I have a rental condo wherein my tenant failed to pay rent for 6 months, so I got behind on the mortgage payments. I had the property listed for 6 months for a short sale but was unable to sell. I owe $129,000 on the mortgage but the appraised value is $61,000, for a difference of $68,000. The mortgage co offered me a deed in lieu. It would be approved if I agree to pay the mortgage insurance company $10,000 and Fannie Mae $17,500, for a total of $188 a month for 15 years with no interest. Should I agree to the deed in lieu or let it foreclose?

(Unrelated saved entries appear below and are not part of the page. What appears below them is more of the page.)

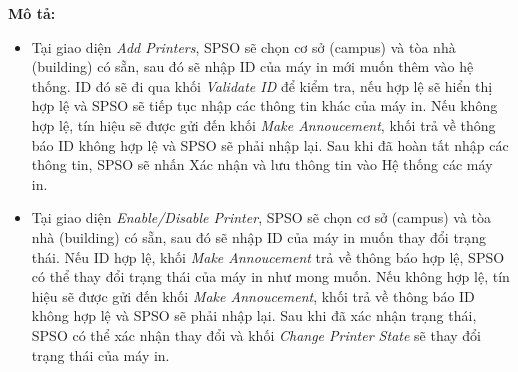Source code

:        \newpage
        \textbf{Mô tả:}
        \begin{itemize}
            \item Tại giao diện \textit{Add Printers}, SPSO sẽ chọn cơ sở (campus) và tòa nhà (building) có sẵn, sau đó sẽ nhập ID của máy in mới muốn thêm vào hệ thống. ID đó sẽ đi qua khối \textit{Validate ID} để kiểm tra, nếu hợp lệ sẽ hiển thị hợp lệ và SPSO sẽ tiếp tục nhập các thông tin khác của máy in. Nếu không hợp lệ, tín hiệu sẽ được gửi đến khối \textit{Make Annoucement}, khối trả về thông báo ID không hợp lệ và SPSO sẽ phải nhập lại. Sau khi đã hoàn tất nhập các thông tin, SPSO sẽ nhấn Xác nhận và lưu thông tin vào Hệ thống các máy in.
            \item Tại giao diện \textit{Enable/Disable Printer}, SPSO sẽ chọn cơ sở (campus) và tòa nhà (building) có sẵn, sau đó sẽ nhập ID của máy in muốn thay đổi trạng thái. Nếu ID hợp lệ, khối \textit{Make Annoucement} trả về thông báo hợp lệ, SPSO có thể thay đổi trạng thái của máy in như mong muốn. Nếu không hợp lệ, tín hiệu sẽ được gửi đến khối \textit{Make Annoucement}, khối trả về thông báo ID không hợp lệ và SPSO sẽ phải nhập lại. Sau khi đã xác nhận trạng thái, SPSO có thể xác nhận thay đổi và khối \textit{Change Printer State} sẽ thay đổi trạng thái của máy in.
        \end{itemize}



        \newpage
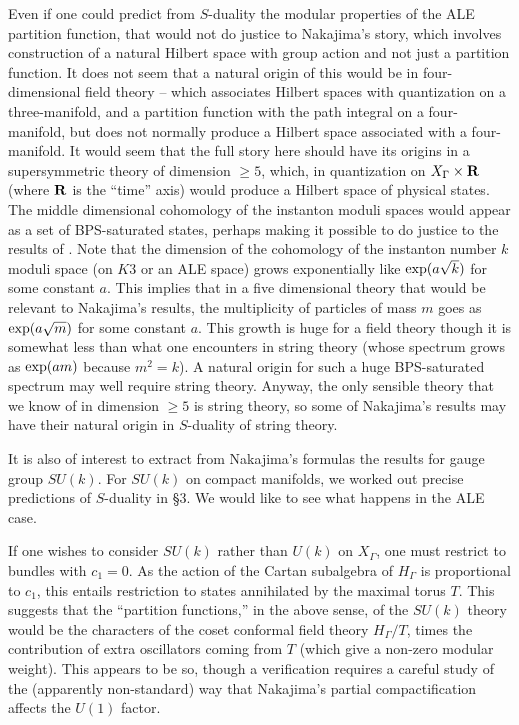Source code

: \documentclass[12pt]{article}
\numberwithin{equation}{section}
\begin{document}
Even if one could predict from $S$-duality the modular properties
of the ALE partition function,
that would not do justice to Nakajima's story, which involves
construction of a natural Hilbert space with group action
and not just a partition function.  It does not seem that a natural
origin of this would be in four-dimensional field theory
-- which associates Hilbert spaces with quantization on a three-manifold,
and a partition function with the path integral on a four-manifold,
but does not normally produce a Hilbert space associated
with a four-manifold.  It would seem that the full story here
should have its origins in a supersymmetric theory of dimension $\geq 5$,
which,
in quantization on $X_\Gamma\times {\bf R}$ (where ${\bf R}$ is
the ``time'' axis) would produce a Hilbert space of physical
states.  The middle dimensional cohomology of the instanton moduli
spaces would appear as a set of BPS-saturated states,
perhaps making it
possible to do justice to the results of \cite{nakajima}.
Note that the dimension of the cohomology of the instanton number
$k$ moduli space (on $K3$ or an ALE space) grows
exponentially
like ${\rm exp}(a {\sqrt k})$ for some constant $a$.
This implies that in a five dimensional
theory that would be relevant to Nakajima's results,
the multiplicity of particles of mass $m$
goes as ${\rm exp}(a {\sqrt m})$ for some constant $a$.  This
growth is huge for a field theory though it is somewhat less than what one
encounters in string theory (whose spectrum
  grows as ${\rm exp}(a  m)$ because
$m^2=k$).  A natural origin for such a huge  BPS-saturated
spectrum may well require
string theory.  Anyway, the
only sensible theory that we know of in dimension $\geq 5$
is string theory, so some of Nakajima's
results may have their natural origin in $S$-duality of string theory.

\bigskip
{}

It is also of interest to extract from Nakajima's formulas
the results for gauge group $SU(k)$.  For $SU(k)$ on compact manifolds,
we worked out precise predictions of $S$-duality in \S3.
We would like to see what happens in the ALE case.

If one wishes to consider $SU(k)$ rather than
$U(k)$ on $X_\Gamma$, one must restrict to bundles with $c_1=0$.
As the action of the Cartan subalgebra of $H_\Gamma$ is proportional
to $c_1$, this entails restriction to states annihilated by the maximal torus
$T$.  This suggests that the ``partition functions,'' in the above
sense, of the $SU(k)$ theory would be the characters of
the coset conformal field theory $H_\Gamma/T$, times the contribution
of extra oscillators coming from $T$ (which  give a non-zero modular weight).
This appears to be
so, though a verification requires a careful study of the
(apparently non-standard) way that Nakajima's partial compactification
affects the $U(1)$ factor.
\end{document}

Asked on May 16, 2011 under Real Estate Law, Maryland

Answers:

M.D., Member, California and New York Bar / FreeAdvice Contributing Attorney

Answered 10 years ago | Contributor

First of all, you will have to make the financial decision yourself. That's not something a lawyer can do for you. However, I can tell you the law. In MD, a lender can obtain what is known as a "deficiency judgement". This is a judgment that may be obtained when a property in foreclosure is sold at a public sale for less than the loan amount (plus fees/expenses) which the underlying mortgage secures. This means that the borrower still owes the lender for the difference between what the property sold for at auction and the amount of the original loan.  In your case that would be at least $68,000 (most probably more). If your lender pursues such a judgement (and it most likely will) your non-exempt assets will be at risk.

So based on the deal offered to you under the died-in-lieu option, you would "only" be out-of-pocket a total of $27,500. And even then, you could make payments instead of owing a lump sum.

However, without knowing all of the specifics of your situation it's hard to say just what you should consider. Possibly bankruptcy is a viable option for you, perhaps not.  At this point, consult with a bankruptcy or real estate attorney directly.  They can review the details of your case and can advise further.